=== Begin Enclosure ===
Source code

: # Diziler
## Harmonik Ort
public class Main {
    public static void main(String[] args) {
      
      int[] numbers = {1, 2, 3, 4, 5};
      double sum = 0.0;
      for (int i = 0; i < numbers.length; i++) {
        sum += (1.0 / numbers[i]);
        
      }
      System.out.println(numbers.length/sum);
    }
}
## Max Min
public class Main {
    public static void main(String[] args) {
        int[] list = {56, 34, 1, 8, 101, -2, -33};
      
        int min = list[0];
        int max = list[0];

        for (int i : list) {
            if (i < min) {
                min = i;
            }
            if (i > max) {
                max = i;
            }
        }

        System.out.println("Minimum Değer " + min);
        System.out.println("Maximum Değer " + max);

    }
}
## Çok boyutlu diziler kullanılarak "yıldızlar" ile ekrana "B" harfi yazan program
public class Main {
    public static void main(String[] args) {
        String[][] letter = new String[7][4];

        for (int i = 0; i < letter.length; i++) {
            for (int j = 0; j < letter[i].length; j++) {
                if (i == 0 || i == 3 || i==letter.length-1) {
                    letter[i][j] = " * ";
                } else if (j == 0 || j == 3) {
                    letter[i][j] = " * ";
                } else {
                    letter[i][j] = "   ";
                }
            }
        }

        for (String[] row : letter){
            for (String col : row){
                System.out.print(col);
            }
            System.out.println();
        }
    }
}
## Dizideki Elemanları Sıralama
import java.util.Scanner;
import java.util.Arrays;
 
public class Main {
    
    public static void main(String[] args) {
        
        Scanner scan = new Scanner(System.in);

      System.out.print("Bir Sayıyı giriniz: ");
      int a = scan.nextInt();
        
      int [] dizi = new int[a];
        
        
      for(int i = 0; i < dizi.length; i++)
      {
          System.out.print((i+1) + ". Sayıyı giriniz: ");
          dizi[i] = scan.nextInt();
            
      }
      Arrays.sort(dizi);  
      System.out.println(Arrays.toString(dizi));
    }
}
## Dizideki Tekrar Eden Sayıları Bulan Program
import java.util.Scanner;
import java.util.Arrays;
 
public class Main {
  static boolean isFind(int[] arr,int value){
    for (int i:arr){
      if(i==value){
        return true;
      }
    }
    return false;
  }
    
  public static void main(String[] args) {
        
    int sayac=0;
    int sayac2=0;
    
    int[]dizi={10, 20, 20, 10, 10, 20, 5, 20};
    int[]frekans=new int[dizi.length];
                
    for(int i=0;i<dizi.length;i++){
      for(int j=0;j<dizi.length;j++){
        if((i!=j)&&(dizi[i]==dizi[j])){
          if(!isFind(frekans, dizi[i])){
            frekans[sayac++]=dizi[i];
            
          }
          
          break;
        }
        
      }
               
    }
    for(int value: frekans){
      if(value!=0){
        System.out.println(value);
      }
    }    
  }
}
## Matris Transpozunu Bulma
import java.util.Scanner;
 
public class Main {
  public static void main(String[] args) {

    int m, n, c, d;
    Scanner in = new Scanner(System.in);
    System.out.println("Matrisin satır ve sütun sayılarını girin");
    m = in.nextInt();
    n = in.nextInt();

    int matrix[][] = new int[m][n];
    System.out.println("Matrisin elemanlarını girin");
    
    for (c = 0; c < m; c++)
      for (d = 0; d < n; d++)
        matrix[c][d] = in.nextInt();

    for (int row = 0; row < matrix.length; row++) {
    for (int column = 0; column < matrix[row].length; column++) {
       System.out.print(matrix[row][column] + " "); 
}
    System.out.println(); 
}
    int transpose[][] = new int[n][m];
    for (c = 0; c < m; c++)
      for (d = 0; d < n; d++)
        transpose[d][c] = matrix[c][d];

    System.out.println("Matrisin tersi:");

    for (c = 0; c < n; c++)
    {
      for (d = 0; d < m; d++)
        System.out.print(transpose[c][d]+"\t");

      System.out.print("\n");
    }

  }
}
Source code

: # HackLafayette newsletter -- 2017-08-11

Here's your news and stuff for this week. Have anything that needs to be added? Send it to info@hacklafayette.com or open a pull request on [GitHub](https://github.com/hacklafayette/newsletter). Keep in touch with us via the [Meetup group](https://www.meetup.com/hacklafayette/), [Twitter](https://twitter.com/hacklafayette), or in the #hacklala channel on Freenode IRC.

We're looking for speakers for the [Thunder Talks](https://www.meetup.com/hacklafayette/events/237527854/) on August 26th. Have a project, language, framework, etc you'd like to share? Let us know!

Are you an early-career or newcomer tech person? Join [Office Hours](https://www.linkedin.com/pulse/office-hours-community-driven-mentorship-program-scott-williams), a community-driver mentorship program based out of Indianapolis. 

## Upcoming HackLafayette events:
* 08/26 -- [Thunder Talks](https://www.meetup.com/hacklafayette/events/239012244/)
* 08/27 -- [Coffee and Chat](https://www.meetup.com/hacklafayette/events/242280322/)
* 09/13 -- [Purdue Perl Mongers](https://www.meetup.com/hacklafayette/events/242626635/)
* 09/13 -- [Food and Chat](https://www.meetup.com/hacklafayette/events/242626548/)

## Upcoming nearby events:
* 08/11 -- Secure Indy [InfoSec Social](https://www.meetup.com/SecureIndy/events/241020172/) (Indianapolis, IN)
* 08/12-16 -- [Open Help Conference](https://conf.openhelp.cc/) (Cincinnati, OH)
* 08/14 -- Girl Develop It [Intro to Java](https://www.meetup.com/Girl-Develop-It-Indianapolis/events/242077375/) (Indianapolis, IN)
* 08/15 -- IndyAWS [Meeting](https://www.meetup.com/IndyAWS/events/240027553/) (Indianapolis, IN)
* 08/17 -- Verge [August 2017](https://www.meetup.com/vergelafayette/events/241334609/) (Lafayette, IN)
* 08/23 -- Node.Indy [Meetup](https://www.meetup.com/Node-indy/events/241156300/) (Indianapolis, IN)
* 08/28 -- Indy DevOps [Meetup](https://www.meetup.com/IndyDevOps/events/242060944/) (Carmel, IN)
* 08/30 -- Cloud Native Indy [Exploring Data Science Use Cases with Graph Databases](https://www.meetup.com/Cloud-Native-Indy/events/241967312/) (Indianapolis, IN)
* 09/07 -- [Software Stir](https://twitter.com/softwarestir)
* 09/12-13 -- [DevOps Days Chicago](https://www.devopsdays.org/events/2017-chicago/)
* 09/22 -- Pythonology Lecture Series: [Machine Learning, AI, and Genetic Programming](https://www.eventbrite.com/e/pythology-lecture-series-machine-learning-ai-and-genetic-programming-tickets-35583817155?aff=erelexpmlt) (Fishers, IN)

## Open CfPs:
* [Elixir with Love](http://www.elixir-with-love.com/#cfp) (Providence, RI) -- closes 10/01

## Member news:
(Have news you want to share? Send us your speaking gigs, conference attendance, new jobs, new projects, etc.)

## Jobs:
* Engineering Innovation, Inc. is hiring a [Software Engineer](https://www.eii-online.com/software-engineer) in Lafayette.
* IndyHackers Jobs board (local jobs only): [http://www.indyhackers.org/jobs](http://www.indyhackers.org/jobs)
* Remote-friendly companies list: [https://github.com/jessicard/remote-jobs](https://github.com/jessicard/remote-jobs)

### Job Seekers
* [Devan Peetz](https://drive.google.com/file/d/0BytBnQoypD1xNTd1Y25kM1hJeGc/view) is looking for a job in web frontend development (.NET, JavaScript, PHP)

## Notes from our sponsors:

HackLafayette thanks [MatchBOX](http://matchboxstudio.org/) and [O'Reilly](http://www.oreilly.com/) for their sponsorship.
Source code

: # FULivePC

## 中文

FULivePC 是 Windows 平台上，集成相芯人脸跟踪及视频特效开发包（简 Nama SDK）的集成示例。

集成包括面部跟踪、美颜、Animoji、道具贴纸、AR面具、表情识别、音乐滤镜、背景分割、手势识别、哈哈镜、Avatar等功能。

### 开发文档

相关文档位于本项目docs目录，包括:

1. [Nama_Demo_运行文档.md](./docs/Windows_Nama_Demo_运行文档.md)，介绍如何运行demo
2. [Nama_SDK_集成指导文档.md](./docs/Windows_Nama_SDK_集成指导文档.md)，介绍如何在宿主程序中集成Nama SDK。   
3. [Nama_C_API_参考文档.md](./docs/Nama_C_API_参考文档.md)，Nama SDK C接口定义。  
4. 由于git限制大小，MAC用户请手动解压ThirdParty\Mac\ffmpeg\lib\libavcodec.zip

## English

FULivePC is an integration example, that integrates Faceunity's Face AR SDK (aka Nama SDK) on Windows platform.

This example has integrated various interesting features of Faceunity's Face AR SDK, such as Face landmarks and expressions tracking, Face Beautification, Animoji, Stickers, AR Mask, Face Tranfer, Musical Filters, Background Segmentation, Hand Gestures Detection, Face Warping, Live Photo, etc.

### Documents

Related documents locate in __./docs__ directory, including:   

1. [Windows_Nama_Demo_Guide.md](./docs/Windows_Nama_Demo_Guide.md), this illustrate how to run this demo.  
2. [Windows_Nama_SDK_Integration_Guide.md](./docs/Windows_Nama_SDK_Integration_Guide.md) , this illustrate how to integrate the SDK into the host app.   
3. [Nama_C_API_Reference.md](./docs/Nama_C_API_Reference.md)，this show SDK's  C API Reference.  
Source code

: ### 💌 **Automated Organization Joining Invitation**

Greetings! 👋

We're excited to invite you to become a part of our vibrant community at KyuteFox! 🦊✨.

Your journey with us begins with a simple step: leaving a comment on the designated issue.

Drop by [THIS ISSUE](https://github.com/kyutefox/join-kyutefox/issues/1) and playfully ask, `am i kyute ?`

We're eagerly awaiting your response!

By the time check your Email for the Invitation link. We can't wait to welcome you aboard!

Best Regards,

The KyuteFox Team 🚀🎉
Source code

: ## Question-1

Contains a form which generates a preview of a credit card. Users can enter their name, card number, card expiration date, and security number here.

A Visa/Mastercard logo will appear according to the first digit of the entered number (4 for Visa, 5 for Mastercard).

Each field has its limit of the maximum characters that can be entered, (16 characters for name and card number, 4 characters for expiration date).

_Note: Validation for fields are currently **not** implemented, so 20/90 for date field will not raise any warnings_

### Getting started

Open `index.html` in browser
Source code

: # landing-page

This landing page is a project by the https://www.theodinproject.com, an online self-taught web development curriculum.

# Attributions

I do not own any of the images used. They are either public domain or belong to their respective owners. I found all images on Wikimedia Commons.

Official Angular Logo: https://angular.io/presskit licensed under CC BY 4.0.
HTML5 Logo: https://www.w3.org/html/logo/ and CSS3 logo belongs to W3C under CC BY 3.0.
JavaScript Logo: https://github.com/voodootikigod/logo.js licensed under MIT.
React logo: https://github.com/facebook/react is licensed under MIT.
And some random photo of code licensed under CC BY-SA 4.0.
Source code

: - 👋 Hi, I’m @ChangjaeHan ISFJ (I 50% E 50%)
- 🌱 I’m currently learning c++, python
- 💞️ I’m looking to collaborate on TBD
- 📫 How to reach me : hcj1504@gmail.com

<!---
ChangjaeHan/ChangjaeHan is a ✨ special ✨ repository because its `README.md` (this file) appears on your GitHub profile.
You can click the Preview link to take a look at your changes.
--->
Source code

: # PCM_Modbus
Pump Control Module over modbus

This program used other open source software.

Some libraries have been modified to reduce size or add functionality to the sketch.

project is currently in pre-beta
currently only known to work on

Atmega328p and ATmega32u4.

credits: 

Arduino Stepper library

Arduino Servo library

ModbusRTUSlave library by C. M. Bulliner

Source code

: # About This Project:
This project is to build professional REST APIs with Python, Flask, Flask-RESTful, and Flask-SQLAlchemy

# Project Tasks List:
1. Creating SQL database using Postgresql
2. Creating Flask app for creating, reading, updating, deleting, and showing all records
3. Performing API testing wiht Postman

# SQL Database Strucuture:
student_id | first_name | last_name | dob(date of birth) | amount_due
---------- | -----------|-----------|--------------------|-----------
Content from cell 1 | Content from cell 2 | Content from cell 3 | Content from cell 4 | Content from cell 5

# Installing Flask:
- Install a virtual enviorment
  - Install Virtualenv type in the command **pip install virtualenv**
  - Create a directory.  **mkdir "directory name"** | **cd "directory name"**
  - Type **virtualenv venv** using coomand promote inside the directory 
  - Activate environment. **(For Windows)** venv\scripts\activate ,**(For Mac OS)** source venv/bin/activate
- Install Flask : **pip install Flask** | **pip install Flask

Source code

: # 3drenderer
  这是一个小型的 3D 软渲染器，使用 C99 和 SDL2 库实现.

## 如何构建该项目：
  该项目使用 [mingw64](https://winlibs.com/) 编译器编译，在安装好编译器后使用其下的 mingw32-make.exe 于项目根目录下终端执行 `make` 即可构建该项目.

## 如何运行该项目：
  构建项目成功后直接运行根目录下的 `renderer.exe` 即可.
=== End Enclosure ===
__Task objective__. Give back exactly the lines above, from the line containing "### Getting started" through the line containing "ChangjaeHan/ChangjaeHan is a", with both end lines and nothing more.

__Problem solution__.
### Getting started

Open `index.html` in browser
Source code

: # landing-page

This landing page is a project by the https://www.theodinproject.com, an online self-taught web development curriculum.

# Attributions

I do not own any of the images used. They are either public domain or belong to their respective owners. I found all images on Wikimedia Commons.

Official Angular Logo: https://angular.io/presskit licensed under CC BY 4.0.
HTML5 Logo: https://www.w3.org/html/logo/ and CSS3 logo belongs to W3C under CC BY 3.0.
JavaScript Logo: https://github.com/voodootikigod/logo.js licensed under MIT.
React logo: https://github.com/facebook/react is licensed under MIT.
And some random photo of code licensed under CC BY-SA 4.0.
Source code

: - 👋 Hi, I’m @ChangjaeHan ISFJ (I 50% E 50%)
- 🌱 I’m currently learning c++, python
- 💞️ I’m looking to collaborate on TBD
- 📫 How to reach me : hcj1504@gmail.com

<!---
ChangjaeHan/ChangjaeHan is a ✨ special ✨ repository because its `README.md` (this file) appears on your GitHub profile.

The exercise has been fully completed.